Collected data:
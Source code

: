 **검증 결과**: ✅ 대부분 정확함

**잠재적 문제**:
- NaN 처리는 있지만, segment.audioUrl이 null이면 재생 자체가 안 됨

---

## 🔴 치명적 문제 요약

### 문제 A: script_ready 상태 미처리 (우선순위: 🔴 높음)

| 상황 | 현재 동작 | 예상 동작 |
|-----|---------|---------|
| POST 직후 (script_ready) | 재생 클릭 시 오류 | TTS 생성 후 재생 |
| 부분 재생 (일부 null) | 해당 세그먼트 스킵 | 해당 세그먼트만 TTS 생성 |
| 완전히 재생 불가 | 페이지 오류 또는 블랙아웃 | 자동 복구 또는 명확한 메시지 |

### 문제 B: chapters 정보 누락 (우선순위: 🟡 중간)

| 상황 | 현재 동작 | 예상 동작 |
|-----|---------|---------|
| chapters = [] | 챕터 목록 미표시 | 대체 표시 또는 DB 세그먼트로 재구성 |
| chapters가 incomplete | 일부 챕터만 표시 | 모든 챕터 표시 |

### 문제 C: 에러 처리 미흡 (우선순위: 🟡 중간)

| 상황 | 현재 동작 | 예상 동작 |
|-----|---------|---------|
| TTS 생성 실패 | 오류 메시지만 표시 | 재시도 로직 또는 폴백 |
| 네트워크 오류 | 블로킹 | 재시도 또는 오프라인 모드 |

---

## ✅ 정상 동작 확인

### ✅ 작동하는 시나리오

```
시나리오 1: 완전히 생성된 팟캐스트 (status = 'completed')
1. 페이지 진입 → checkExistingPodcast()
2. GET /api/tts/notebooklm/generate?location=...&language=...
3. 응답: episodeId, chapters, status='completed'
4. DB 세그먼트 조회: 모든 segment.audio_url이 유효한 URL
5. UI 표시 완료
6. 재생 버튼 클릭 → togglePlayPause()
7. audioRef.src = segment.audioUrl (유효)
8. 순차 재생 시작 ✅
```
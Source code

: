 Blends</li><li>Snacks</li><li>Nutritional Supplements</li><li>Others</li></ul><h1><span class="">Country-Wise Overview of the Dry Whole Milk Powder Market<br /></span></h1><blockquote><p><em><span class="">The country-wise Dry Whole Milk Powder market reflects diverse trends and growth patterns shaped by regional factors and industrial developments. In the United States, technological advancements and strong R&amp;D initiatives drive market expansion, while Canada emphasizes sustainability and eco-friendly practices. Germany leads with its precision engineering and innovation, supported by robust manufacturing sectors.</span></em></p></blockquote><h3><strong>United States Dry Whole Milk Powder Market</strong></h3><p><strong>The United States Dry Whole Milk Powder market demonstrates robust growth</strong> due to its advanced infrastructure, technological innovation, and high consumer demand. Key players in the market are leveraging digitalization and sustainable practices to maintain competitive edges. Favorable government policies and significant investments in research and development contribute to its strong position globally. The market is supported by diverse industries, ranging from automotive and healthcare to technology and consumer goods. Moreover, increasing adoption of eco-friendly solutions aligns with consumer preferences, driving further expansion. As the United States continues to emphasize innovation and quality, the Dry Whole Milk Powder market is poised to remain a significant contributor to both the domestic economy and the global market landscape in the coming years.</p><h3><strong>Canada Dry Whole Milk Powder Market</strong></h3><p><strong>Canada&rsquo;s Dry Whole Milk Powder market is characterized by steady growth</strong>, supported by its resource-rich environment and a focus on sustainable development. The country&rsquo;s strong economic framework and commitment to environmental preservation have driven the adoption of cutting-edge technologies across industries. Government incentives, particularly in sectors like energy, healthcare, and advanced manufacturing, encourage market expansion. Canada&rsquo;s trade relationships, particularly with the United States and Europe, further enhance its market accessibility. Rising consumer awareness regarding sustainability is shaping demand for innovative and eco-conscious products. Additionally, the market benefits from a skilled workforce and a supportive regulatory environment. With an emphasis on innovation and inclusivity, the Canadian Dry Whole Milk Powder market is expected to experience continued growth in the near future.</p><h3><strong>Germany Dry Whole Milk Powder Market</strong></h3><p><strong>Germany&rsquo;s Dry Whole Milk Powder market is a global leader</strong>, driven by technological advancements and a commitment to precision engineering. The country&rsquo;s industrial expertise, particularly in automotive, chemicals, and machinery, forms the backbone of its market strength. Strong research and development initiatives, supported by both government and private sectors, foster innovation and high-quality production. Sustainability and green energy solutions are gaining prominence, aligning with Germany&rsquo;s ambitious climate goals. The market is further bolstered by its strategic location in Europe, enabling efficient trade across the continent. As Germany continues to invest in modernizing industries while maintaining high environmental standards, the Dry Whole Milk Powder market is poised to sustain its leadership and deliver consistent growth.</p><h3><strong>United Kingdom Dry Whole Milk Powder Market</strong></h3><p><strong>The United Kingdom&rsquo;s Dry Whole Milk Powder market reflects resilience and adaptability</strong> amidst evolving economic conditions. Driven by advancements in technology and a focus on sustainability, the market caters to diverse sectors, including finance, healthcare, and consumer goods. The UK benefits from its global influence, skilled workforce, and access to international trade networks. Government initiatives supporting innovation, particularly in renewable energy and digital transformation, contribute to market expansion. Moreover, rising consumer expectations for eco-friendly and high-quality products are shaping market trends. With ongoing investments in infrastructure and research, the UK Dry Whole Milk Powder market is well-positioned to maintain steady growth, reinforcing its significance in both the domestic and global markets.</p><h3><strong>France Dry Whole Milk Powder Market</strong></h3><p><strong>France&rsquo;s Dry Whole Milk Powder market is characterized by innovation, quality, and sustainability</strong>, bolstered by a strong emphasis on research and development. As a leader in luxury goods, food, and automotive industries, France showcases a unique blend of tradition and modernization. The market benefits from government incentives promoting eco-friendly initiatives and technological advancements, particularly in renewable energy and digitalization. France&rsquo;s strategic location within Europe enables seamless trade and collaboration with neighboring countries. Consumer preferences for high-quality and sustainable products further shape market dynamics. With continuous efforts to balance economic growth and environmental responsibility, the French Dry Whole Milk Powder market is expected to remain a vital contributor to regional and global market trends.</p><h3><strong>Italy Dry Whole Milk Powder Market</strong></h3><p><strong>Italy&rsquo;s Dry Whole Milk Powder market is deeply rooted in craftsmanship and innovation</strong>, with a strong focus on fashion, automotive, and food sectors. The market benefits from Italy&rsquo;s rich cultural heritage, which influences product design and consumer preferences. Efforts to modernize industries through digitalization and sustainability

ACTIVITY. Pull out all lines in the data above that include "시나리오".

THE COMPLETED TASK.
### ✅ 작동하는 시나리오
시나리오 1: 완전히 생성된 팟캐스트 (status = 'completed')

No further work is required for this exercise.